Nacionalmente, a curitibana é representada pela Way Model — a agência que cuida das carreiras de gigantes como Carol Trentini, Candice Swanepoel, Marlon Teixeira e Alessandra Ambrosio. “O mercado tem quebrado muitos padrões. É um momento de renovação. Precisamos mostrar toda a diversidade que existe nesse mundão”, analisa Anderson Baumgartner, responsável por direcionar a moça na indústria. “Ela é uma mulher lindíssima, uma beleza incrivelmente forte.”
Baumgartner acredita que a garota tem o que é necessário para triunfar: “A perspectiva é que meninas como ela conquistem cada vez mais espaço na moda. Giulia é promissora, pode chegar em qualquer lugar. Estará em campanhas de roupa, acessórios, lingerie, passarelas, vivendo em Nova York. O céu é o limite.” O agente cita o exemplo da top canadense Winnie Harlow, portadora de vitiligo que ganhou notoriedade a partir da metade da década, estrelando capas de revista e desfiles. “Há realmente um movimento de humanizar a moda no mundo inteiro.”
A presença de Giulia no métier é significativa, segundo a consultora de moda Manu Carvalho. “Tudo que começamos a plantar na virada do milênio está se consolidando agora. Essa mentalidade da era digital promove coletividade, compartilhamento, senso de comunidade. Pessoas diferentes sempre existiram, mas elas não se conectavam como hoje para trocar ideias e experiências... Essa é uma revolução on-line”, explica a consultora de moda.
De acordo com Giulia, desde que sua história ganhou a internet, dezenas de meninas entraram em contato para falar de suas marcas — nem todas expostas. “Criamos uma corrente virtual linda! Não paro de receber mensagens. Uma mãe me escreveu para contar que sua filha sofreu acidente quando tinha apenas 5 anos. O rosto da menina ficou com uma cicatriz parecida com a minha. Hoje, ela tem 15 e luta para superar o preconceito e os comentários maldosos. Essa moça sonha ser modelo, mas acredita que não há espaço para ela. Essa mãe mostrou minha história para a filha e me agradeceu por ser uma inspiração.”
Uma outra seguidora também dividiu a história do filho com a new face. “O menino foi mordido pela cachorra da família e ganhou uma cicatriz no rosto. Ele ficou muito feliz em saber que alguém com uma marca ‘igual’ a dele tinha virado modelo, que isso não era um empecilho para chegarmos aonde quisermos.”

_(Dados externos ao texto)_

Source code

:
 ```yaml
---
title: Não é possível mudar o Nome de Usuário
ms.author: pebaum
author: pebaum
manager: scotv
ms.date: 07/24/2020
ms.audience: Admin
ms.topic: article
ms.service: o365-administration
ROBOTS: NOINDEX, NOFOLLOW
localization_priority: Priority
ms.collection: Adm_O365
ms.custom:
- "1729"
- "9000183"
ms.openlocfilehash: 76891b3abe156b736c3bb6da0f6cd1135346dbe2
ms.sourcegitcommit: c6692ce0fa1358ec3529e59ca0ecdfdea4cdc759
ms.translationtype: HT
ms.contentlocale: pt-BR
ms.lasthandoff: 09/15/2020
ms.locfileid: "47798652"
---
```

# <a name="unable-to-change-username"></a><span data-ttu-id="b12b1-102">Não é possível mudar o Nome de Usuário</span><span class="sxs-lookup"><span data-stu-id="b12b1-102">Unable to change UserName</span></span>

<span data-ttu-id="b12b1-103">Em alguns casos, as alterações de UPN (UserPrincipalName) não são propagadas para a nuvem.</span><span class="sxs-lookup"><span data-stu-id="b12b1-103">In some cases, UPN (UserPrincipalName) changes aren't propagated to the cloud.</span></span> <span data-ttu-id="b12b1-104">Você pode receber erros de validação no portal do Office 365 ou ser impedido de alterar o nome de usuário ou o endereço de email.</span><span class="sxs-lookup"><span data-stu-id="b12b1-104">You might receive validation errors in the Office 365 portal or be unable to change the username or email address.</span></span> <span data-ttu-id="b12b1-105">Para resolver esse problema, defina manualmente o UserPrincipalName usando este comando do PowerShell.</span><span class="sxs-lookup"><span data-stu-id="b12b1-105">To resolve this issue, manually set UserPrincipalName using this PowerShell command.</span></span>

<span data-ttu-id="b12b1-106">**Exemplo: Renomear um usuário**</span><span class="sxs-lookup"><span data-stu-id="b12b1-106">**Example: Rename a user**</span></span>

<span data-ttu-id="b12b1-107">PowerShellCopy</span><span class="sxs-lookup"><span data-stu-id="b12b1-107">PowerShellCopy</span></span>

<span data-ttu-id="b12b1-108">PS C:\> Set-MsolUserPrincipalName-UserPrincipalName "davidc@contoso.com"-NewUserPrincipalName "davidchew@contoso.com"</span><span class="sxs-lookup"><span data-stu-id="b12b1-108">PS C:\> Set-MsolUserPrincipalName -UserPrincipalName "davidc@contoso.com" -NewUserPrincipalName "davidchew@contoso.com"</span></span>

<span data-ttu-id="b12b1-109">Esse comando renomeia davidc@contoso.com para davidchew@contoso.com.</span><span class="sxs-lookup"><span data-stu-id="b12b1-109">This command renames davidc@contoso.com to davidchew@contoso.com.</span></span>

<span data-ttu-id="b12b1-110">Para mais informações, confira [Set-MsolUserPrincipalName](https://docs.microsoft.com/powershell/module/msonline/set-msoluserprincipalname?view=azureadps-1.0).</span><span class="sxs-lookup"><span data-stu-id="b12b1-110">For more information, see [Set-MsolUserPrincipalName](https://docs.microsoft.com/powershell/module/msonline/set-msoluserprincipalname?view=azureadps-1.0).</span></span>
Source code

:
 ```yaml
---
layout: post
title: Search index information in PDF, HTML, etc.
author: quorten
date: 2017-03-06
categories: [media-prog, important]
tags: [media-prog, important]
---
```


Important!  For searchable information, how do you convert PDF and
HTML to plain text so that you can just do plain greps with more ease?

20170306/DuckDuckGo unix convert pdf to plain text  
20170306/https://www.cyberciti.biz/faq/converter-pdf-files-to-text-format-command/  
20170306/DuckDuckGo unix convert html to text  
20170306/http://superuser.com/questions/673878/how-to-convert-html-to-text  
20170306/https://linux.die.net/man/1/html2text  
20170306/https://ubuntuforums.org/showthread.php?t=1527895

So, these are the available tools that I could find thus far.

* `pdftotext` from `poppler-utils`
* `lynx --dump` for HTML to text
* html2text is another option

No meio, a curitibana tem como referência Kendall Jenner, as irmãs Bella e Gigi Hadid e a supermodelo gaúcha Gisele Bündchen. “Gisele é uma mulher muito empoderada. É um exemplo profissional e humano. Ela coloca em pauta nossa relação com a natureza, tema urgente e necessário”, elogia a loura, que não esconde seu desejo de trabalhar para Chanel, Versace, Dior, Saint Laurent, Prada, Dolce & Gabbana... “Mas tenho uma identificação especial com a Gucci. Sempre olho para o que a grife está fazendo para me inspirar. É realmente uma grande referência.”
Ao fim da nossa conversa, Giulia para um segundo, respira e conclui: “Nossas marcas, sejam quais forem, nos lembram do real propósito da vida. O meu é incentivar o maior número de pessoas e ajudar a construir um mundo melhor. Eu me aceito do jeito que sou, com minhas cicatrizes e todo o resto.” Isso é história.